1. ## O(7^f(n)) and 3^(O(f(n))

I need help with prooving or disaprooving relations between $\mathcal{O}(7^{f(n)})$ and $3^{\mathcal{O}(f(n))}$, where $f$ is function from natural to positive real numbers. I need to find example for inclusion which is not true and to prove the one that is true.Thanks

2. ## Re: O(7^f(n)) and 3^(O(f(n))

$f (n)=1$

$7^1=3^{1 (\ln 7/ \ln 3 )}$

The constant on the left is 1 and the right is obviously $\dfrac{\ln 7}{\ln 3}$

3. ## Re: O(7^f(n)) and 3^(O(f(n))

Ok I get that, but still can't solve it

4. ## Re: O(7^f(n)) and 3^(O(f(n))

You asked for an example where they are equal. That is an example. I gave explicit coefficients that make them equal. Now, you just need a function where no such coefficient exists. You need a function where there does not exist $\alpha,\beta \in \mathbb{R}$ such that:
$\displaystyle \alpha 7^{f(n)} = 3^{\beta f(n)}$

I've never formally worked on big O notation, but that was my general understanding of it. Let's take the log of both sides:

But, if $\alpha = 1$ and $\beta = \dfrac{\ln 7}{\ln 3}$, then you get equality on both sides. So, I think it is true for any $f(n)$.

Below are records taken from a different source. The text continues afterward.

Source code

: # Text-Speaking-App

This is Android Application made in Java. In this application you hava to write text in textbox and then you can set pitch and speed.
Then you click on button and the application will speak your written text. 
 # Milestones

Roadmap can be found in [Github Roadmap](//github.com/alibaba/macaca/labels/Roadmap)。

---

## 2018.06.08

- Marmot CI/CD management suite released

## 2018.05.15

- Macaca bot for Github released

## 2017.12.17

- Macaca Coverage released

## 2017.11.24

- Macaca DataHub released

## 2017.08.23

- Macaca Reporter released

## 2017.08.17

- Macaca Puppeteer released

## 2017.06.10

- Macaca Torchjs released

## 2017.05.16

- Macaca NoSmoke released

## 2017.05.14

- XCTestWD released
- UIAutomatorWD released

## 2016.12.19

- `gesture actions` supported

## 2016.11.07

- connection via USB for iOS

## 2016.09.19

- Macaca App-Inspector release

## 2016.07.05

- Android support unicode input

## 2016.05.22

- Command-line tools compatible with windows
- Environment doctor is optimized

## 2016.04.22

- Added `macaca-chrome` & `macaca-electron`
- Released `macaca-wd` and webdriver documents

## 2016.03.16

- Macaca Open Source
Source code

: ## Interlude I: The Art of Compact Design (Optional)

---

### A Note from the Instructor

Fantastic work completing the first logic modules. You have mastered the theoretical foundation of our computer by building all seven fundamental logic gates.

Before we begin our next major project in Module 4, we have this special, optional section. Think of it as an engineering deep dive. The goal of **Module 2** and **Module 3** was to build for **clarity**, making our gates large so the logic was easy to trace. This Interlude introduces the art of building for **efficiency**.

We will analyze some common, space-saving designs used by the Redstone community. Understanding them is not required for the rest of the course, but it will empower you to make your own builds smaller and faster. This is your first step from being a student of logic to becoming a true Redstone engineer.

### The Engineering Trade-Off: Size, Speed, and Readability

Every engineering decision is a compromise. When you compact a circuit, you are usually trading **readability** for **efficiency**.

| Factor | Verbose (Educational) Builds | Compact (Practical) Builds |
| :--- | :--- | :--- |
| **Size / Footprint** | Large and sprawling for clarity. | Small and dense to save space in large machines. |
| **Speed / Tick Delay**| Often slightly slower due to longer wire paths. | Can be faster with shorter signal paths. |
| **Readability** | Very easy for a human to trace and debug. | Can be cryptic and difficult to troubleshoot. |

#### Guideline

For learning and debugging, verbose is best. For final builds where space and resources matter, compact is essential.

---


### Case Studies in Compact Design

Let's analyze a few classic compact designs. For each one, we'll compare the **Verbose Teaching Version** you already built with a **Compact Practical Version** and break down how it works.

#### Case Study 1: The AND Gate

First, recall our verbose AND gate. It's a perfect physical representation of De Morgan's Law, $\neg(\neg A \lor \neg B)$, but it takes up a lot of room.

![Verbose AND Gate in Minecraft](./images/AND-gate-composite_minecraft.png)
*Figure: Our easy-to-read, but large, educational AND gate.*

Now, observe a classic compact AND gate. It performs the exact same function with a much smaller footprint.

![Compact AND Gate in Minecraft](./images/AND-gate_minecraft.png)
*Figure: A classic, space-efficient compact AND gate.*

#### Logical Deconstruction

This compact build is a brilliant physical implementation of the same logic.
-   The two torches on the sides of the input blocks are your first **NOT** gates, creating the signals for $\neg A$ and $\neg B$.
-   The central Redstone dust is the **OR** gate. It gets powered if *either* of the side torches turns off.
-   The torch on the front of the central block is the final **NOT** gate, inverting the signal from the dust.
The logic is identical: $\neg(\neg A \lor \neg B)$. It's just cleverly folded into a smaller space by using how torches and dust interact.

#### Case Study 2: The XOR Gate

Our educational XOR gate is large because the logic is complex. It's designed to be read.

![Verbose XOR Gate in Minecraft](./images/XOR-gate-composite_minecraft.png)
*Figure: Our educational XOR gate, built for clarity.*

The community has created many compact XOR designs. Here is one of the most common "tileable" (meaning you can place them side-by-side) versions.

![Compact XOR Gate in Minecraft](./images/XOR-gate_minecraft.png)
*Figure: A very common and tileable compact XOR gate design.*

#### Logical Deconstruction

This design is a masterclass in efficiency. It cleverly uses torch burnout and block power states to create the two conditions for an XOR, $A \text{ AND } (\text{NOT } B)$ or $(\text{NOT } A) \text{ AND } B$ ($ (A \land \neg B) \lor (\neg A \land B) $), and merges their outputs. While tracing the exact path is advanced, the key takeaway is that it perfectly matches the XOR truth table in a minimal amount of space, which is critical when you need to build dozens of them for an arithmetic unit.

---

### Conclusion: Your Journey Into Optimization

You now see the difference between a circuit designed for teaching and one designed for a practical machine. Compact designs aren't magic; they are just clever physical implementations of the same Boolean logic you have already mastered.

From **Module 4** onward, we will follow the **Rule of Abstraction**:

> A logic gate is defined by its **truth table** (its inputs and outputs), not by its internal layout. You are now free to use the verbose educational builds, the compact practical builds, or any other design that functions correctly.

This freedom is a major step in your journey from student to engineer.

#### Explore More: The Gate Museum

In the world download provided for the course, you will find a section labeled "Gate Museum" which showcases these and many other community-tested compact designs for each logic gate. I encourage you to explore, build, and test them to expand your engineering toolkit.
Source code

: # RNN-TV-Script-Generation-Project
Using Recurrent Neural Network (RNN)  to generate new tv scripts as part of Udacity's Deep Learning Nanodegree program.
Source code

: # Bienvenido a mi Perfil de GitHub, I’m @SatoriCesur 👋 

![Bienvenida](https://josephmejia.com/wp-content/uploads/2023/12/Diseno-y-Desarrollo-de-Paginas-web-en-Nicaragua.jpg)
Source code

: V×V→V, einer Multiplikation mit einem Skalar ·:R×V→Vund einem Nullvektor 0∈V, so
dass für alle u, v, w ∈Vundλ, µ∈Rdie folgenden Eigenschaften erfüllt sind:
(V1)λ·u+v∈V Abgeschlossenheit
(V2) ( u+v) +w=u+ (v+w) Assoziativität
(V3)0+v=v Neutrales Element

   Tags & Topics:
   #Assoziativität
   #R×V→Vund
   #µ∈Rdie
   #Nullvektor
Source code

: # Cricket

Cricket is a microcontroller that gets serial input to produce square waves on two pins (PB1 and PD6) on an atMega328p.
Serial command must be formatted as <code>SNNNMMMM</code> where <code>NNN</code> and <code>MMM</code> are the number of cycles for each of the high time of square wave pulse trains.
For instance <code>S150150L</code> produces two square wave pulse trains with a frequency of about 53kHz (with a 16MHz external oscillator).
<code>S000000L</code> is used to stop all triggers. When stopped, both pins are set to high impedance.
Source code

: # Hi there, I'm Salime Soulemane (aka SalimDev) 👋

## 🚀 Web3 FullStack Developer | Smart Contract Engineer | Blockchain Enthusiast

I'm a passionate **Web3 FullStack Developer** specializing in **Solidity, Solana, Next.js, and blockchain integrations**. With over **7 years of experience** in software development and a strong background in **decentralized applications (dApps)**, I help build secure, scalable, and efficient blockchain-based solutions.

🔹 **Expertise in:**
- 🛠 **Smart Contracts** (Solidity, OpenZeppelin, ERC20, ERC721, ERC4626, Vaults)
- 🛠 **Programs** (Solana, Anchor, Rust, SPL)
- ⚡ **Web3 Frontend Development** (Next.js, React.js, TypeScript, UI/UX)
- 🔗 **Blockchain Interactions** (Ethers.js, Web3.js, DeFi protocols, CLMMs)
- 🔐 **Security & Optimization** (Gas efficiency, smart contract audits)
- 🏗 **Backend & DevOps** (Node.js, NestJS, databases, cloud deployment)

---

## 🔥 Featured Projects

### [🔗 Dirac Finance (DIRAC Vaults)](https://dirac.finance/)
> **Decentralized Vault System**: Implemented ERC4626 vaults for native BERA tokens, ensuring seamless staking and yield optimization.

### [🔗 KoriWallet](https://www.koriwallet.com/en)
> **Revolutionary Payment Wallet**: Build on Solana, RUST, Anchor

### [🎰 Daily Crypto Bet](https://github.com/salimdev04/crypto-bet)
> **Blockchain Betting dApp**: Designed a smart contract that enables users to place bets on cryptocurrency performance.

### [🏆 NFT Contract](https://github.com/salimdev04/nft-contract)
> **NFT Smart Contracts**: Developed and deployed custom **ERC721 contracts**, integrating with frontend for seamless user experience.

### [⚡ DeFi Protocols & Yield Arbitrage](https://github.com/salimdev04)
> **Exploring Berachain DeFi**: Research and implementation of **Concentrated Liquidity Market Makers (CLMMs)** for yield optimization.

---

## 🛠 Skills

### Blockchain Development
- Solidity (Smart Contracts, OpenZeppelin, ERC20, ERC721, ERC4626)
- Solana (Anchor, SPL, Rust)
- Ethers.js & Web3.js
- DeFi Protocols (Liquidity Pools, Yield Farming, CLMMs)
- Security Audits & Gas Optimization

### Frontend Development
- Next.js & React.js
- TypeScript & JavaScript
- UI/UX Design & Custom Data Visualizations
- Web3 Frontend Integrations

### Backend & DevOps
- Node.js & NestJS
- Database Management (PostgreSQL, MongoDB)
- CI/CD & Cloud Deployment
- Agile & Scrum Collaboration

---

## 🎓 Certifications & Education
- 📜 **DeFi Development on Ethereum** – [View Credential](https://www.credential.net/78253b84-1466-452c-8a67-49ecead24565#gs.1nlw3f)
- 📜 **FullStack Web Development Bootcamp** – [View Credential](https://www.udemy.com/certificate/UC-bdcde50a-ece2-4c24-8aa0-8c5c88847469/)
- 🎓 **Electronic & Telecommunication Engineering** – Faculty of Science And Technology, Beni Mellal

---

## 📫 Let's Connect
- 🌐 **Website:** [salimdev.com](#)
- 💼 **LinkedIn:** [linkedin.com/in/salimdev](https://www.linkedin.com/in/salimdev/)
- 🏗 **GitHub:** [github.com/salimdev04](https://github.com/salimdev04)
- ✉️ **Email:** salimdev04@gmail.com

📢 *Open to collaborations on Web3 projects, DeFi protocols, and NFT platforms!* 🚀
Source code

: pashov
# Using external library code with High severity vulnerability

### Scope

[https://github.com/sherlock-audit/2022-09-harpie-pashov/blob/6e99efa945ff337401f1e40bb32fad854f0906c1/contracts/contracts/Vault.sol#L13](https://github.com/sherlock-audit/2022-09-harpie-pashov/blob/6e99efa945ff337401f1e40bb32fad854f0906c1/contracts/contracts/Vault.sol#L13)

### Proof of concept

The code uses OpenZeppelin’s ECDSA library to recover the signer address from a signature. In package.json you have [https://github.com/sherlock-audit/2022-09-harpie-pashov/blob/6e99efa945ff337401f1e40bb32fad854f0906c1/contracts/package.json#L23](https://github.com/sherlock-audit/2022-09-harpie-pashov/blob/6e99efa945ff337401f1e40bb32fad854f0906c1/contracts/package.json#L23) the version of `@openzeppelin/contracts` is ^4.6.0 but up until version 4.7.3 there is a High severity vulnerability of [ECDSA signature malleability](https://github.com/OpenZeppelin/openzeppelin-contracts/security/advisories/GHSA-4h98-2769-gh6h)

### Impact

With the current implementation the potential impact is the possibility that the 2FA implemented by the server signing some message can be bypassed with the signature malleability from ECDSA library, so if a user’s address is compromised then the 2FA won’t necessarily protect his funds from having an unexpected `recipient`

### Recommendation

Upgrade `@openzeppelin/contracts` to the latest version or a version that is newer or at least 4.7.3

Edit: I'm mistaken. You need to fix $\alpha$ and show that there exists $\beta$ that makes this true. So, let's solve for $\beta$:

$\displaystyle \alpha 7^{f(n)} = 3^{\beta f(n)}$

$\displaystyle \ln \alpha + f(n)\ln 7 = \beta f(n) \ln 3$

$\displaystyle f(n)(\beta \ln 3 - \ln 7) = \ln \alpha$

So, you only have equality when $\alpha = 1, \beta = \dfrac{\ln 7}{\ln 3}$ or $f(n) = c$ for some constant $c\in \mathbb{R}$.

This implies it should be false for any nonconstant function $f(n)$.